Gratitude wasn’t an innate gift of Innocent’s either. The backstory reveals that he was deep in despair as a young man and unsure of the value of his own life, let alone any other. It was only through forcing a confrontation between nihilism and the deep human desire to live that Innocent came to the conclusion that there is only one proper response to creation: wonder and joy:
Don't tell me I confuse enjoyment of existence with the Will to Live! That's German, and German is High Dutch, and High Dutch is Double Dutch. The thing I saw shining in your eyes when you dangled on that bridge was enjoyment of life, not "the Will to Live." What you knew when you sat on that damned gargoyle was that the world, when all is said and done, is a wonderful and beautiful place; I know it, because I knew it at the same minute. I saw the gray clouds turn pink, and the little gilt clock in the crack between the houses. It was those things you hated leaving, not Life, whatever that is.
I think that this is the truth that must first be embraced before it is possible to properly adopt the “attitude of gratitude.” It seems to me that while life itself is a gift, the world is not a gift in the typical sense.
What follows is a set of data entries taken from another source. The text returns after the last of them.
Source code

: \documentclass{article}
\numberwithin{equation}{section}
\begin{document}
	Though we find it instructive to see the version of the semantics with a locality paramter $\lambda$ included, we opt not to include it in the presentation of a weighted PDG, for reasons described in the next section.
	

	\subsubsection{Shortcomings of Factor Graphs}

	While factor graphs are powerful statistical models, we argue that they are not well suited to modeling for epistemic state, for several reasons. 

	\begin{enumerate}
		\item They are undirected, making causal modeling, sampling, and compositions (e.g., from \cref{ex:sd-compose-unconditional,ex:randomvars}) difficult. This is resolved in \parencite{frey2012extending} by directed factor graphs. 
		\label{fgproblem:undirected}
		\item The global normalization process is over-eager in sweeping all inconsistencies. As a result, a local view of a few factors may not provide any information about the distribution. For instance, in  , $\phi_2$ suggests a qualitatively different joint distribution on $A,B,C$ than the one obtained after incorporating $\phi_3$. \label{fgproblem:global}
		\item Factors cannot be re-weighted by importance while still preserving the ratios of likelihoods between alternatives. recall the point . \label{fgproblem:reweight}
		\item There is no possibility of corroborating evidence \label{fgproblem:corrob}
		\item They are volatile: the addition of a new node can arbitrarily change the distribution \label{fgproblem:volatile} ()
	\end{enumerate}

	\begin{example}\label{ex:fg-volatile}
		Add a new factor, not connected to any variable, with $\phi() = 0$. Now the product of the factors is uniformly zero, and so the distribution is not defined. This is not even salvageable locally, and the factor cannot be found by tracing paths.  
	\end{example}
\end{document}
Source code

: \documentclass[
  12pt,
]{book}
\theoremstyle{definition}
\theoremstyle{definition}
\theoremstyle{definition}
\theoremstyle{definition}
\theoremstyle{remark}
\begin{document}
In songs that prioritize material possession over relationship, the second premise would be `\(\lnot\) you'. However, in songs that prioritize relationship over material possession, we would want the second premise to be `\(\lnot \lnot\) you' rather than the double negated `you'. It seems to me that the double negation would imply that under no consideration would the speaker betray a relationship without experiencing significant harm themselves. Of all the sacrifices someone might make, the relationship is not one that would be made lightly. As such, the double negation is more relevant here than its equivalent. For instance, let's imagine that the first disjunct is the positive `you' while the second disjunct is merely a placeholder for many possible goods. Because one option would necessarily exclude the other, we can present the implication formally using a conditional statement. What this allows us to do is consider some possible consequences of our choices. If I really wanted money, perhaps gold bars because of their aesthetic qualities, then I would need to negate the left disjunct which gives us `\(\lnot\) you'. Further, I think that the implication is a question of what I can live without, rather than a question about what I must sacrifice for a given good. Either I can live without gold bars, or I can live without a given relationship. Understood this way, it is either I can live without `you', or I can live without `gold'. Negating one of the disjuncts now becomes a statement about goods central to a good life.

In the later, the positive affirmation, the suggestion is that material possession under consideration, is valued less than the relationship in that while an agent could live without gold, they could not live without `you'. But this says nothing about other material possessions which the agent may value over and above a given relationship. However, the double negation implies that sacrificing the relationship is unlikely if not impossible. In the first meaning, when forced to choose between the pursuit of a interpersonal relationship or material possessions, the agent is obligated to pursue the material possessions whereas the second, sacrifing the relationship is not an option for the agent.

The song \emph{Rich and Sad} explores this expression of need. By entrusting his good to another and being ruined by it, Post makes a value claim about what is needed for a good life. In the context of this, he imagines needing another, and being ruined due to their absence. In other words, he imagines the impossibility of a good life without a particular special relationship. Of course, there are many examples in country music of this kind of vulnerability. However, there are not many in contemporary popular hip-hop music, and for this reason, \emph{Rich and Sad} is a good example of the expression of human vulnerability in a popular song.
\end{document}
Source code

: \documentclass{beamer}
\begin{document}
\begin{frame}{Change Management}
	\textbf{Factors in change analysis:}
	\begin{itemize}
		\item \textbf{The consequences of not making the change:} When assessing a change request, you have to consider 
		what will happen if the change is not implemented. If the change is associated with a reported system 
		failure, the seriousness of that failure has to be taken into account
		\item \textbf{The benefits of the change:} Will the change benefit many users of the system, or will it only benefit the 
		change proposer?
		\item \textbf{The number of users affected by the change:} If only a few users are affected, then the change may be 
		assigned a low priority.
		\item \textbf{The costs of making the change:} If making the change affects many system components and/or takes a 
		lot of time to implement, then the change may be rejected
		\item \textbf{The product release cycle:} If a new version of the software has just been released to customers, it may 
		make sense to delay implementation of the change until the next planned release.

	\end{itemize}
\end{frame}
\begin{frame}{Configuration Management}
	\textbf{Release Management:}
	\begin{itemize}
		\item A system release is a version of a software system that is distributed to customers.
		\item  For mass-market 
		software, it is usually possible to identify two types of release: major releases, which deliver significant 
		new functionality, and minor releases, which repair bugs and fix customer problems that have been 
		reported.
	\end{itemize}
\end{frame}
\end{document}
In the Biblical account, God did not first create man, and then create the world for man. No, God created the earth, the sea, the fish and birds and all of the creatures of the earth—and they were GOOD. Before Adam or Eve was, the world was. Before man came to enjoy the earth, the earth was good in God’s sight.
So it seems to me that gratitude—whether for the first snow of the winter, or for the people who cross our paths each day—springs first and foremost from the intuition (or learned appreciation) that all of this that IS, is not firstly ‘for us.’ Each man, woman, and child we encounter exists for their own sake. The proper and just response to this miracle of being is not contingent on the use we derive from the people and creatures around us; the proper and just response to the existence of a tree is to rejoice that there can be a tree, whether or not it provides shade when we want shade. This response is even more marked when it comes to other persons; it is a central truth of Christian personalism, as expressed by Karol Wojtyla in Love and Responsibility. “The person is a good towards which the only proper and adequate attitude is love.” Love springs from recognizing the innate good of another person, which calls for a response from us. In loving others, as in rejoicing in Creation, we give them their due.
The answer to the solipsism of despair is the broadness of perspective: each soul I pass possesses his existence, which I can never fully know; each person exists as wholly and entirely for her own sake as I do for mine. Rather than shrinking the meaning and significance of each person’s “I,” this realization enlarges it, for if I am bound to respond to the existence of each and every other person with joy, than am I not even more bound to rejoice in my own existence?
It’s a platitude nowadays to say that we must love ourselves before we love others, but my own experience has been rather that love of others is the practice ground where we learn our own worth. “Man…cannot truly find himself except through a sincere gift of self” (Gaudium et Spes, 24). We need not be as eccentric as Innocent Smith to give ourselves in response to the good of the people and world around us, but we do perhaps need to see the good of the world and people around us with a bit of his clarity to better learn the lessons of love, joy, and gratitude.